I am a writer because of libraries, because of their cool, dark recesses during hot and smoggy Pasadena summers, when I would hole up between the stacks and read and read and read until I had punched every hole in my summer-challenge library card and gone onto the next. I am a writer because of the refuge of the library during my awkward adolescence, because of the way the books I found by accident taught me about times and places I had never thought of. I am a writer because of wood floors, and twelve-foot-tall windows that let the light fall down onto books that are sweetly musty and eager to be read. I am a writer because of inter-library loan, which sent hundreds of books to my tiny Wallingford branch while I was researching 500 Great Books by Women. I am a writer because of the quick-information line, which answered all my questions in a way far more satisfying than Google will ever be, because the answers were framed in conversations, and sometimes included questions inside themselves. Which, of course, would lead me back to the library itself. Because in the end, libraries remind us that reading is a communal activity, a conversation between writer and reader, reader and reader, page and eyes.

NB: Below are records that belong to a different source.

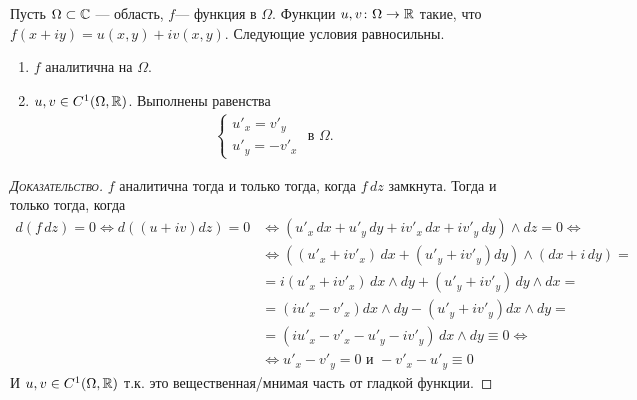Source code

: \documentclass[../complex-analysis.tex]{subfiles}
\begin{document}
\begin{thm}
\label{theorem:cauchy_riman}
 Пусть $ \Omega \subset \mathbb{C} $ --- область, $ f $--- функция в $ \Omega $. Функции $ u, v \colon \Omega \to \mathbb{R} $ такие, что $ f(x + iy) = u(x, y) + iv(x,y) $. Следующие условия равносильны.
 \begin{enumerate}
  \item $ f $ аналитична на $ \Omega $.
  \item $ u,v \in C^{1}(\Omega, \mathbb{R}) $. Выполнены равенства
   \begin{align*}
    \begin{cases}
     u'_x = v'_y \\
     u'_y = -v'_x
 \end{cases} \text{ в } \Omega.
   \end{align*}
 \end{enumerate}
\end{thm}
\begin{proof}[\normalfont\textsc{Доказательство}]
 $ f $ аналитична тогда и только тогда, когда $ f \, dz $ замкнута. Тогда и только тогда, когда 
\begin{align*}
d(f\,dz) = 0 \iff d((u+iv)dz) = 0 &\iff (u'_x\,dx+u'_y\,dy+iv'_x\,dx+iv'_y\,dy) \land dz = 0 \iff \\
&\iff ((u'_x + iv'_x)\,dx + (u'_y + iv'_y)dy) \land (dx + i\,dy) = \\
& = i(u'_x + iv'_x)\,dx \land dy +  (u'_y + iv'_y)\,dy\land dx = \\
& = (i u'_x - v'_x) dx \land dy - (u'_y + iv'_y) dx \land dy = \\
& = (iu'_x - v'_x - u'_y - iv'_y)\,dx \land dy \equiv 0 \iff \\
& \iff u'_x - v'_y = 0 \text{ и } -v'_x - u'_y \equiv 0
\end{align*} 
И $u, v \in C^1(\Omega, \mathbb{R})$ т.к. это вещественная/мнимая часть от гладкой функции. 
\end{proof}
\end{document}
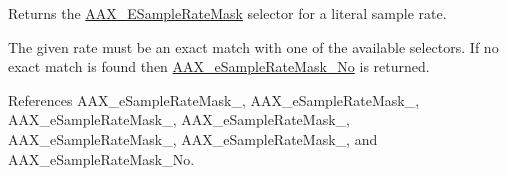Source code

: Returns the \hyperlink{a00206_a5bb98259de21d2c4d04a2d6010d757c7}{A\+A\+X\+\_\+\+E\+Sample\+Rate\+Mask} selector for a literal sample rate. 

The given rate must be an exact match with one of the available selectors. If no exact match is found then \hyperlink{a00206_a5bb98259de21d2c4d04a2d6010d757c7a458fc436e77f902b77b7b983a851219f}{A\+A\+X\+\_\+e\+Sample\+Rate\+Mask\+\_\+\+No} is returned. 

References A\+A\+X\+\_\+e\+Sample\+Rate\+Mask\+\_, A\+A\+X\+\_\+e\+Sample\+Rate\+Mask\+\_, A\+A\+X\+\_\+e\+Sample\+Rate\+Mask\+\_, A\+A\+X\+\_\+e\+Sample\+Rate\+Mask\+\_, A\+A\+X\+\_\+e\+Sample\+Rate\+Mask\+\_, A\+A\+X\+\_\+e\+Sample\+Rate\+Mask\+\_, and A\+A\+X\+\_\+e\+Sample\+Rate\+Mask\+\_\+\+No.

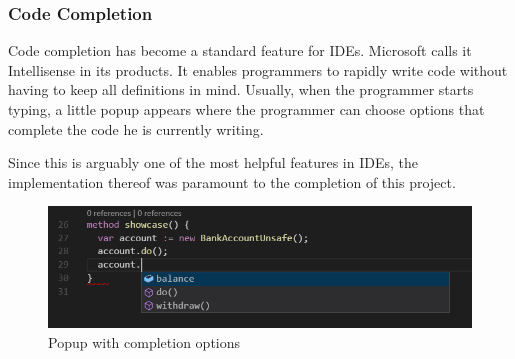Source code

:  \subsubsection{Code Completion} \label{codecompletion}
 Code completion has become a standard feature for IDEs. Microsoft calls it Intellisense in its products. It enables programmers to rapidly write code without having to keep all definitions in mind. Usually, when the programmer starts typing, a little popup appears where the programmer can choose options that complete the code he is currently writing. \newline
 
 Since this is arguably one of the most helpful features in IDEs, the implementation thereof was paramount to the completion of this project. \newline
 
 \begin{figure}[H]
 	\centering
 	\includegraphics[width=1\textwidth]{img/codeCompletionOverview}
 	\caption{Popup with completion options}
 	\label{fig:codecompletionoverview}
 \end{figure}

I’ve traveled to over 50 countries and have lived in several of them. What I miss most about the US while abroad (aside from friends and family) is our breathtaking national parks and our vastly accessible public library system. I love the downtown Seattle public library, not just because of its distinctive architecture, but because it is one of the most diverse places in the city. Homeless men are reading their email and applying for jobs, veiled Somali women are checking out books on computer literacy and English as a second language, children of all colors are mesmerized by the puppet stage and making up their own story hour, writers are congregating in their special rooms, introverts are finding solace, and a business man is sipping a latte on his lunch break, nose stuck in a novel. Each of the neighborhood libraries in Seattle has its own personality, reflective of the community it serves, much like the local farmers’ markets. A society can be judged not only by how it treats its most vulnerable citizens, but also by the quality, quantity, and accessibility of its public institutions. The library is one of our most functional, important, beloved public places. It is democracy in action and a stepping stone to a better world. Please vote yes on Proposition 1.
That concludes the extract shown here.